For the data below, work out how many lines include the string "your" and report only the number.

(Data entries)

○ ○ ○ ○

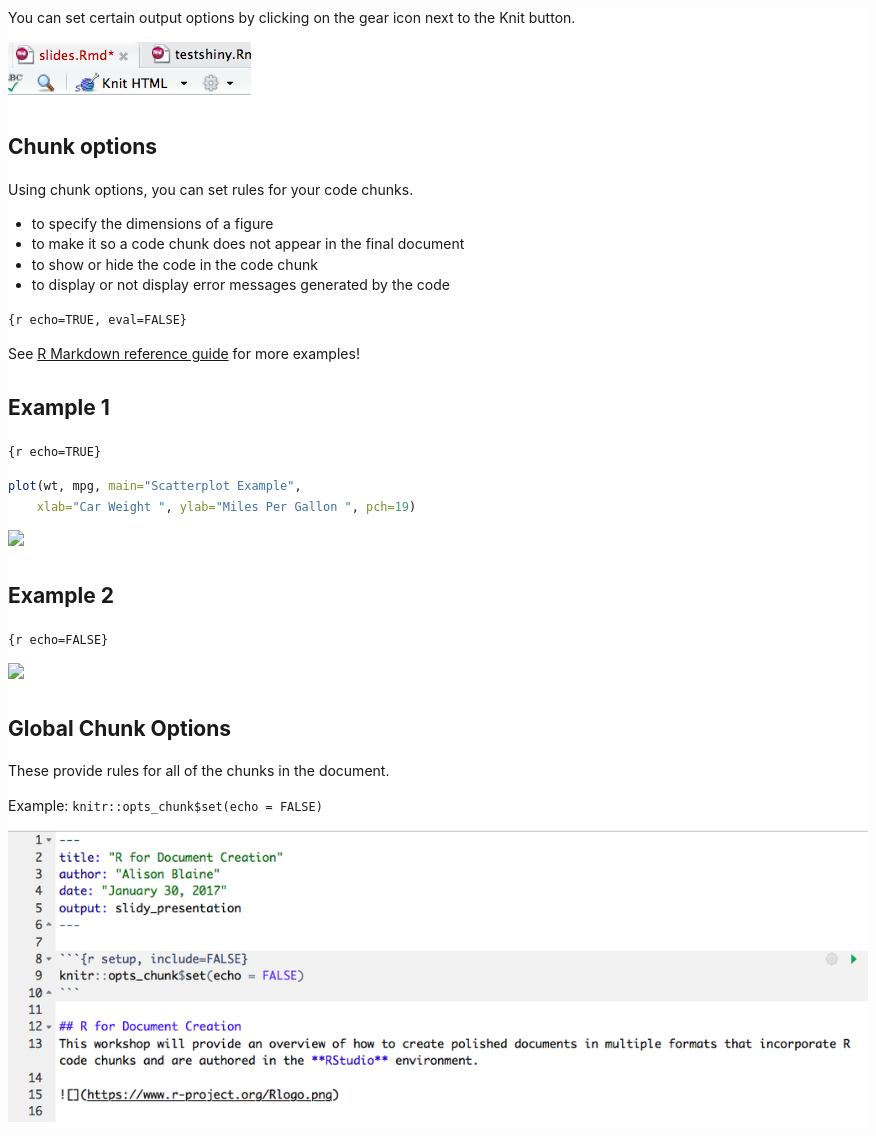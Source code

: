 You can set certain output options by clicking on the gear icon next to the Knit button.

![](images/render.png)

Chunk options
-------------

Using chunk options, you can set rules for your code chunks.

-   to specify the dimensions of a figure
-   to make it so a code chunk does not appear in the final document
-   to show or hide the code in the code chunk
-   to display or not display error messages generated by the code

`{r echo=TRUE, eval=FALSE}`

See [R Markdown reference guide](https://www.rstudio.com/wp-content/uploads/2015/03/rmarkdown-reference.pdf) for more examples!

Example 1
---------

`{r echo=TRUE}`

``` r
plot(wt, mpg, main="Scatterplot Example",
    xlab="Car Weight ", ylab="Miles Per Gallon ", pch=19)  
```

![](index_files/figure-markdown_github-ascii_identifiers/unnamed-chunk-2-1.png)

Example 2
---------

`{r echo=FALSE}`

![](index_files/figure-markdown_github-ascii_identifiers/unnamed-chunk-3-1.png)

Global Chunk Options
--------------------

These provide rules for all of the chunks in the document.

Example: `knitr::opts_chunk$set(echo = FALSE)`

![](images/example.png)
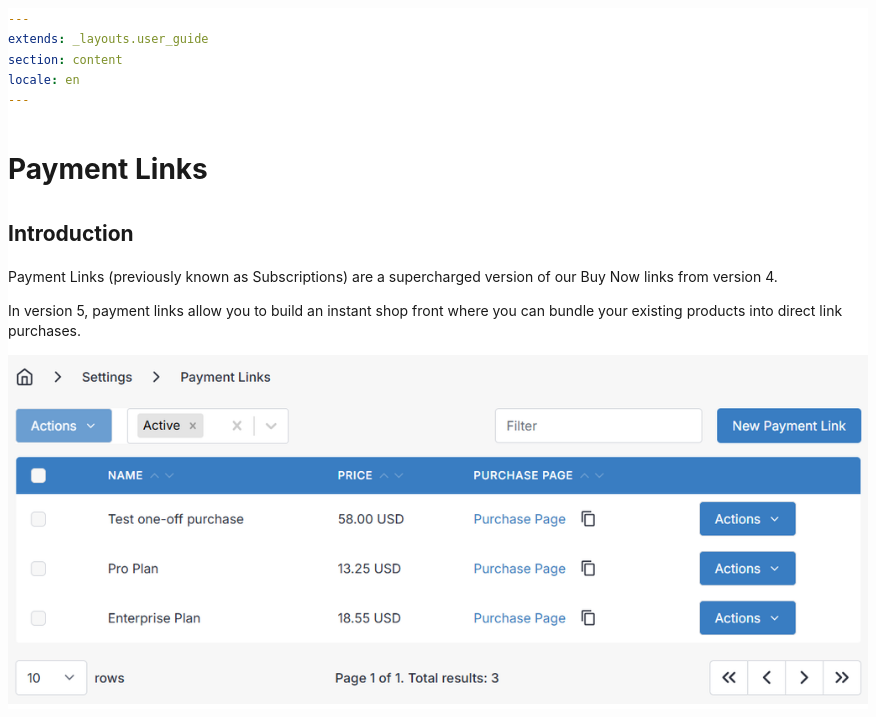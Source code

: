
 ```yaml
---
extends: _layouts.user_guide
section: content
locale: en
---
```


# Payment Links

## Introduction

Payment Links (previously known as Subscriptions) are a supercharged version of our Buy Now links from version 4.

In version 5, payment links allow you to build an instant shop front where you can bundle your existing products into direct link purchases.

![alt text](/assets/images/subscriptions/payment_links_list.png "Payment Links list")
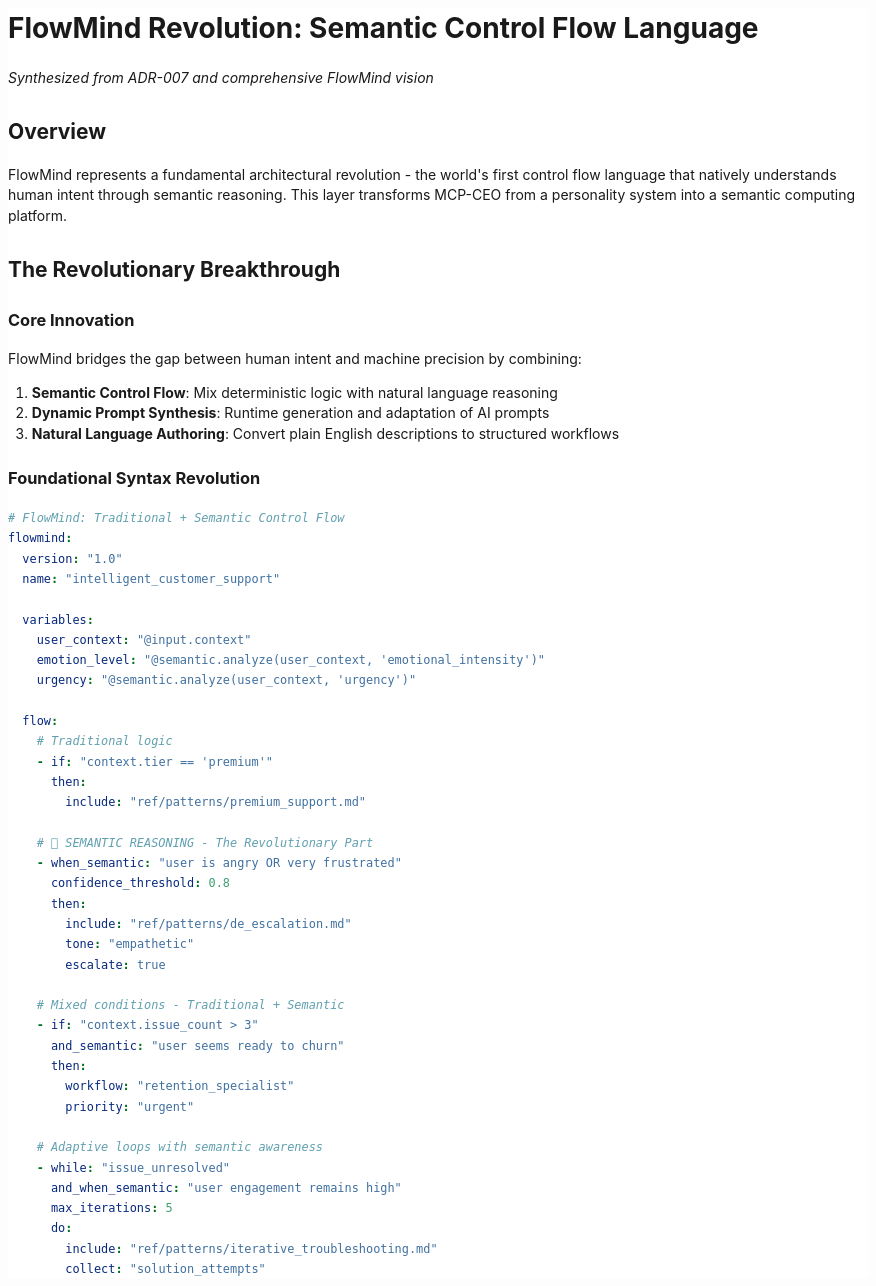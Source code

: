 # FlowMind Revolution: Semantic Control Flow Language

*Synthesized from ADR-007 and comprehensive FlowMind vision*

## Overview

FlowMind represents a fundamental architectural revolution - the world's first control flow language that natively understands human intent through semantic reasoning. This layer transforms MCP-CEO from a personality system into a semantic computing platform.

## The Revolutionary Breakthrough

### Core Innovation
FlowMind bridges the gap between human intent and machine precision by combining:

1. **Semantic Control Flow**: Mix deterministic logic with natural language reasoning
2. **Dynamic Prompt Synthesis**: Runtime generation and adaptation of AI prompts  
3. **Natural Language Authoring**: Convert plain English descriptions to structured workflows

### Foundational Syntax Revolution
```yaml
# FlowMind: Traditional + Semantic Control Flow
flowmind:
  version: "1.0"
  name: "intelligent_customer_support"
  
  variables:
    user_context: "@input.context"
    emotion_level: "@semantic.analyze(user_context, 'emotional_intensity')"
    urgency: "@semantic.analyze(user_context, 'urgency')"
    
  flow:
    # Traditional logic
    - if: "context.tier == 'premium'"
      then:
        include: "ref/patterns/premium_support.md"
        
    # 🚀 SEMANTIC REASONING - The Revolutionary Part
    - when_semantic: "user is angry OR very frustrated" 
      confidence_threshold: 0.8
      then:
        include: "ref/patterns/de_escalation.md"
        tone: "empathetic"
        escalate: true
        
    # Mixed conditions - Traditional + Semantic
    - if: "context.issue_count > 3"
      and_semantic: "user seems ready to churn"
      then:
        workflow: "retention_specialist"
        priority: "urgent"
        
    # Adaptive loops with semantic awareness
    - while: "issue_unresolved"
      and_when_semantic: "user engagement remains high"
      max_iterations: 5
      do:
        include: "ref/patterns/iterative_troubleshooting.md"
        collect: "solution_attempts"
```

○ ○ ○ ○

◆ **Expected output**
2